> EXERCISE REQUIREMENTS
Would you find each line in the entries below with the string "STATE" and copy it?

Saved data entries
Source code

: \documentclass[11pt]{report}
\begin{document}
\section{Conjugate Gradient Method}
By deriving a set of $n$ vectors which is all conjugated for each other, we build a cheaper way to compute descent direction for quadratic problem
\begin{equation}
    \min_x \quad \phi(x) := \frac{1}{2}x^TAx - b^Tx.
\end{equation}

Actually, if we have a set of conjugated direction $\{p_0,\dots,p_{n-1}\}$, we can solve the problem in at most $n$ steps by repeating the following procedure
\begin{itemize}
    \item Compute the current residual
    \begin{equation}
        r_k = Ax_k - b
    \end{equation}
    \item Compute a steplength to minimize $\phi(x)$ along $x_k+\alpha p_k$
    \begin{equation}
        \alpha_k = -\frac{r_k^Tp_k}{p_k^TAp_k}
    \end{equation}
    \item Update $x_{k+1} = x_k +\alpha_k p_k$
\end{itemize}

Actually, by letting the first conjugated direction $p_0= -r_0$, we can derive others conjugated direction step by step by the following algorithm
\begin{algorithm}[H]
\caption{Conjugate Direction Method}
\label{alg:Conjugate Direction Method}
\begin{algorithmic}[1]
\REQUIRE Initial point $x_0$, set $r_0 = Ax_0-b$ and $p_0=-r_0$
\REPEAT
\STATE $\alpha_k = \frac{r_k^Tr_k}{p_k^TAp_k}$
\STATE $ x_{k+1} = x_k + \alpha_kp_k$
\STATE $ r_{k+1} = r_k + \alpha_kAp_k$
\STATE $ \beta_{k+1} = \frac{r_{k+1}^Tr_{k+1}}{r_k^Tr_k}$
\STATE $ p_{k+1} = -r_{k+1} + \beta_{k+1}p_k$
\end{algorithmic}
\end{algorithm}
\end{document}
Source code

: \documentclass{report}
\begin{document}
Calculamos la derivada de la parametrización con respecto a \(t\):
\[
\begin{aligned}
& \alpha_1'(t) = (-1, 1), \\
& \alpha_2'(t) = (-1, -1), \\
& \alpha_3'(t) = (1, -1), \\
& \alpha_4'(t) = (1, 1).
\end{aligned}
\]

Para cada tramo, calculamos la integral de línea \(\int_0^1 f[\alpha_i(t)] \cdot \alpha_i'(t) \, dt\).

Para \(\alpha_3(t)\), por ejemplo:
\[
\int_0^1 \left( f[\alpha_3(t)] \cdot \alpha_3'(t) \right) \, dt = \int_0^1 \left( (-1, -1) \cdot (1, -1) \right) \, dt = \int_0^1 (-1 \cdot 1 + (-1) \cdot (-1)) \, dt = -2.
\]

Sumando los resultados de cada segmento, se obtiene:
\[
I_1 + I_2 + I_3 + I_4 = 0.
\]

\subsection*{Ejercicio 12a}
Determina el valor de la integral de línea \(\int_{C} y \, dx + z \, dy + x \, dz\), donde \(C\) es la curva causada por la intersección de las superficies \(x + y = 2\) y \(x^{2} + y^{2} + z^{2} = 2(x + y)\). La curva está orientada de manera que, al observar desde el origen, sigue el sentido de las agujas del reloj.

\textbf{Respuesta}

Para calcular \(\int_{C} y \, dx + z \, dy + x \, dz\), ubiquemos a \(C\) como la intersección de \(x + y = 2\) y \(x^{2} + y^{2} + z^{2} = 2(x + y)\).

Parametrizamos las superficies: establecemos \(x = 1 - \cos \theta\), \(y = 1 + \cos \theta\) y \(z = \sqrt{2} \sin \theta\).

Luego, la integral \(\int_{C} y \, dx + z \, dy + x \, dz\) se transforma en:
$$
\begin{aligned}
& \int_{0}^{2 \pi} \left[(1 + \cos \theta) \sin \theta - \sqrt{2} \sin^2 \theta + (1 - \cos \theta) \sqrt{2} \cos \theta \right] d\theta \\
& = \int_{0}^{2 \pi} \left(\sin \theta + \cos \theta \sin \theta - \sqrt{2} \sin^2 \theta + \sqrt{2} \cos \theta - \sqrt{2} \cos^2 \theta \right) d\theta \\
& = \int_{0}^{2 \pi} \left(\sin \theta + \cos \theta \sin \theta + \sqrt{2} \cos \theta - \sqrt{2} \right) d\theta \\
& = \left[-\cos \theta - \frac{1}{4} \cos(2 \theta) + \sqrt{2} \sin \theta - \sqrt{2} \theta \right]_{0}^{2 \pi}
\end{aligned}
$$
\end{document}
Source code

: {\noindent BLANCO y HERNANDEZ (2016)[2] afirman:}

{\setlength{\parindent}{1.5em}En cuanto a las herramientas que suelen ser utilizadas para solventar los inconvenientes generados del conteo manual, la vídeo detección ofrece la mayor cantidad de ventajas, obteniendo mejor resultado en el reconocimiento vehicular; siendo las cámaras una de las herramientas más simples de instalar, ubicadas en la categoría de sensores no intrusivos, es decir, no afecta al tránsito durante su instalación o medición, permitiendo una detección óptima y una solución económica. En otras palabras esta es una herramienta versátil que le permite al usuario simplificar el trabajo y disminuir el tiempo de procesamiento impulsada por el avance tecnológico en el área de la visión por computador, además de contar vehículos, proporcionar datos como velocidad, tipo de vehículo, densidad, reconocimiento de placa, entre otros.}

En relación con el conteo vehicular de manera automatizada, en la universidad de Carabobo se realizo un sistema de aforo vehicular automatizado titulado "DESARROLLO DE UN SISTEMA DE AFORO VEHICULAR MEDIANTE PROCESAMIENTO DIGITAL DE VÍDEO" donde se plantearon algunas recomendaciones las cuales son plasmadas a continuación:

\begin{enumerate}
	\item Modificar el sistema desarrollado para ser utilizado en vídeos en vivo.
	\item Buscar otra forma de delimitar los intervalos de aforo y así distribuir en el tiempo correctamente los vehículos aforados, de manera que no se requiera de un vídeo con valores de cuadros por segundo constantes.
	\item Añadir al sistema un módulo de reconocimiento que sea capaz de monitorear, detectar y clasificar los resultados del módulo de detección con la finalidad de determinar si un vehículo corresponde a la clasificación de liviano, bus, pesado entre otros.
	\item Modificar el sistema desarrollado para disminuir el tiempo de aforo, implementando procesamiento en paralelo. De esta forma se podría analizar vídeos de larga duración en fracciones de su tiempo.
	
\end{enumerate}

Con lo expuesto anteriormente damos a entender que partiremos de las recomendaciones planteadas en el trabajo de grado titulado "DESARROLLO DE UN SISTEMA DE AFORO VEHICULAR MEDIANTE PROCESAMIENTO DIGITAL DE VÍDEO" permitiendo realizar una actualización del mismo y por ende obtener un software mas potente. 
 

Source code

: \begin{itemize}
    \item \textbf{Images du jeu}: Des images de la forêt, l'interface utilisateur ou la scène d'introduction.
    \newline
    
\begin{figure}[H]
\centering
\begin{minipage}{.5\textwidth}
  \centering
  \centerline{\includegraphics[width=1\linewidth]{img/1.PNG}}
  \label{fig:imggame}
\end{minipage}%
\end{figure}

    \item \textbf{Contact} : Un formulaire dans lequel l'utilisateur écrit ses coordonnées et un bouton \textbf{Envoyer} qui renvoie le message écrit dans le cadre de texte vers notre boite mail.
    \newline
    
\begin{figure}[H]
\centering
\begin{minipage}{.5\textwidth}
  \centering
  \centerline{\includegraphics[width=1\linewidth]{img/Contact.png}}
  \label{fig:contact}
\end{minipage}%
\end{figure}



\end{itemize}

> REPLY TO THE TASK
\STATE $\alpha_k = \frac{r_k^Tr_k}{p_k^TAp_k}$
\STATE $ x_{k+1} = x_k + \alpha_kp_k$
\STATE $ r_{k+1} = r_k + \alpha_kAp_k$
\STATE $ \beta_{k+1} = \frac{r_{k+1}^Tr_{k+1}}{r_k^Tr_k}$
\STATE $ p_{k+1} = -r_{k+1} + \beta_{k+1}p_k$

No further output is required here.